Transactional Replication for SQL Server Tables without Primary Keys
We need to provide a department a copy of the production OLTP database with a subset of tables for close to real-time reporting. The OLTP database has a lot of transactions and can't be used for ad-hoc queries, so we would like to offload the business reporting to a separate database.
Some popular options for the reporting databases copies include Read-only AlwaysOn Availability Group Replica or Log Shipping. But we can't use these options as the new reporting database is going to have different indexes for reports and ad-hoc queries. Also, the new reporting database requires a different set of permissions.
Extracting data using SSIS (SQL Server Integration Services) packages or other types of data extracts won't work as well as this has to be "live data" and not all tables have timestamp columns that we can use.
The best solution in our case is transactional replication, but there are some limitations though. The source database is used by a third-party application. Some tables have clustered and/or unique indexes, but the database doesn't have primary keys. We can't make changes to the existing objects, but we can create new ones.

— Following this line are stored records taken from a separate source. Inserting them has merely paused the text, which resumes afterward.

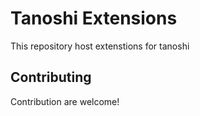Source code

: # Tanoshi Extensions
This repository host extenstions for tanoshi

## Contributing
Contribution are welcome!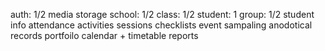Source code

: 

auth: 1/2
media storage
school: 1/2
class: 1/2
student: 1
group: 1/2
student info
attendance
activities
sessions
checklists
event sampaling
anodotical records
portfoilo
calendar + timetable
reports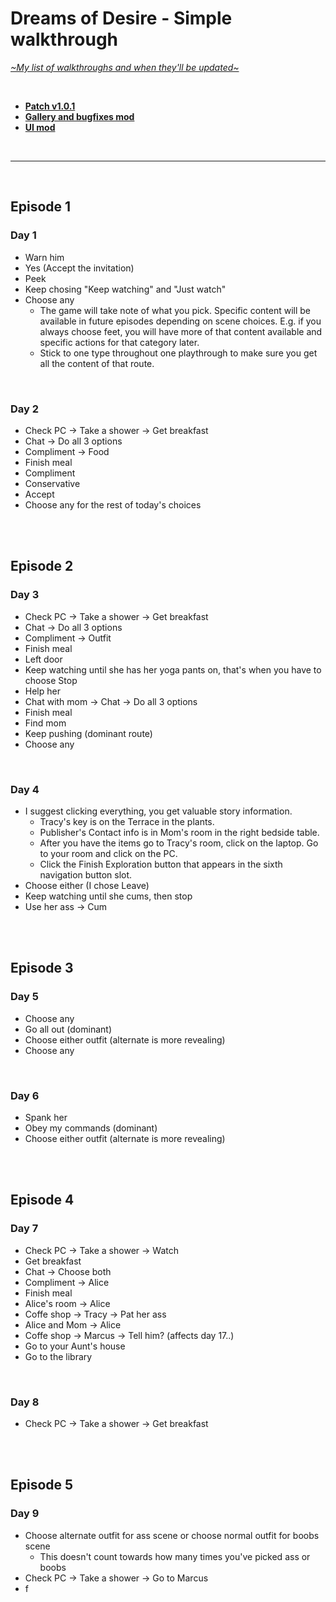 # Dreams of Desire - Simple walkthrough
[*\~My list of walkthroughs and when they'll be updated\~*](https://www.patreon.com/maimlain)

<br>

- [**Patch v1.0.1**](https://f95zone.com/threads/dreams-of-desire-episode-12-v1-0-0-lewdlab-discussion-thread.1904/page-793#post-812485)  
- [**Gallery and bugfixes mod**](https://f95zone.com/threads/dreams-of-desire-ep-12-gallery-unlocker-and-bugfixes-mod-v5-0-bossapplesauce.11194)  
- [**UI mod**](https://f95zone.com/threads/dreams-of-desire-episode-12-v1-0-0-lewdlab-discussion-thread.1904/page-763#post-801139)

<br>

---

<br>

## Episode 1
### Day 1
- Warn him
- Yes (Accept the invitation)
- Peek
- Keep chosing "Keep watching" and "Just watch"
- Choose any
  - The game will take note of what you pick. Specific content will be available in future episodes depending on scene choices. E.g. if you always choose feet, you will have more of that content available and specific actions for that category later.
  - Stick to one type throughout one playthrough to make sure you get all the content of that route.

<br>

### Day 2
- Check PC -> Take a shower -> Get breakfast
- Chat -> Do all 3 options
- Compliment -> Food
- Finish meal
- Compliment
- Conservative
- Accept
- Choose any for the rest of today's choices

<br>
<br>

## Episode 2
### Day 3
- Check PC -> Take a shower -> Get breakfast
- Chat -> Do all 3 options
- Compliment -> Outfit
- Finish meal
- Left door
- Keep watching until she has her yoga pants on, that's when you have to choose Stop
- Help her
- Chat with mom -> Chat -> Do all 3 options
- Finish meal
- Find mom
- Keep pushing (dominant route)
- Choose any

<br>

### Day 4
- I suggest clicking everything, you get valuable story information.
  - Tracy's key is on the Terrace in the plants.
  - Publisher's Contact info is in Mom's room in the right bedside table.
  - After you have the items go to Tracy's room, click on the laptop. Go to your room and click on the PC.
  - Click the Finish Exploration button that appears in the sixth navigation button slot.
- Choose either (I chose Leave)
- Keep watching until she cums, then stop
- Use her ass -> Cum

<br>
<br>

## Episode 3
### Day 5
- Choose any
- Go all out (dominant)
- Choose either outfit (alternate is more revealing)
- Choose any

<br>

### Day 6
- Spank her
- Obey my commands (dominant)
- Choose either outfit (alternate is more revealing)

<br>
<br>

## Episode 4
### Day 7
- Check PC -> Take a shower -> Watch
- Get breakfast
- Chat -> Choose both
- Compliment -> Alice
- Finish meal
- Alice's room -> Alice
- Coffe shop -> Tracy -> Pat her ass
- Alice and Mom -> Alice
- Coffe shop -> Marcus -> Tell him? (affects day 17..)
- Go to your Aunt's house
- Go to the library

<br>

### Day 8
- Check PC -> Take a shower -> Get breakfast

<br>
<br>

## Episode 5
### Day 9
- Choose alternate outfit for ass scene or choose normal outfit for boobs scene
  - This doesn't count towards how many times you've picked ass or boobs
- Check PC -> Take a shower -> Go to Marcus
- f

How can we (or can we) configure transactional replication without primary keys?
There is no direct reference in the replication documentation to primary keys as a requirement for transactional replication, but we were able to find a note under the Replication FAQs (frequently asked questions) here:
"...Transactional replication requires a primary key constraint on each published table."
Transactional Replication Basic Configuration
There are a couple of steps that you need to perform before you create a publication for transactional replication. See this tutorial for the transactional replication preparation steps.
After the distributor is configured and all other prerequisites are ready we can start the publisher configuration for the transactional replication.
Let's create a sample database to demonstrate the Primary Keys requirement for the transactional replication.
The database will have one table with a primary key and tree tables without (one without indexes, one with clustered index, and one with unique nonclustered index):
CREATE DATABASE [_DemoDb] GO USE [_DemoDB] GO -- create table with Primary key CREATE TABLE dbo.[_ReplPk]( c1 int NOT NULL, c2 varchar(20) NULL, CONSTRAINT PK__ReplPk PRIMARY KEY CLUSTERED ( c1 ASC)) ON [PRIMARY] GO -- create table without Primary key CREATE TABLE dbo.[_ReplNoPk]( c1 int NOT NULL, c2 varchar(20) NULL) GO -- create table with CLustered Index and no Primary key CREATE TABLE dbo.[_ReplNoPkClust]( c1 int NOT NULL, c2 varchar(20) NULL) GO CREATE CLUSTERED INDEX CIX_1 ON dbo.[_ReplNoPkClust] ( c1 ) GO -- create a table with Unique Index and no Primary key CREATE TABLE dbo.[_ReplNoPkUnique]( c1 int NOT NULL, c2 varchar(20) NULL) GO CREATE UNIQUE NONCLUSTERED INDEX UNIX_1 ON dbo.[_ReplNoPkUnique] ( c1 ) GO
After we created the database and tables, we can start the New Publication Wizard from SQL Management Studio (SSMS):
Click "Next" on the first screen of the Wizard:
Select the database we created for our testing:
Choose the "Transactional publication" type:
We can review our tables on the next screen.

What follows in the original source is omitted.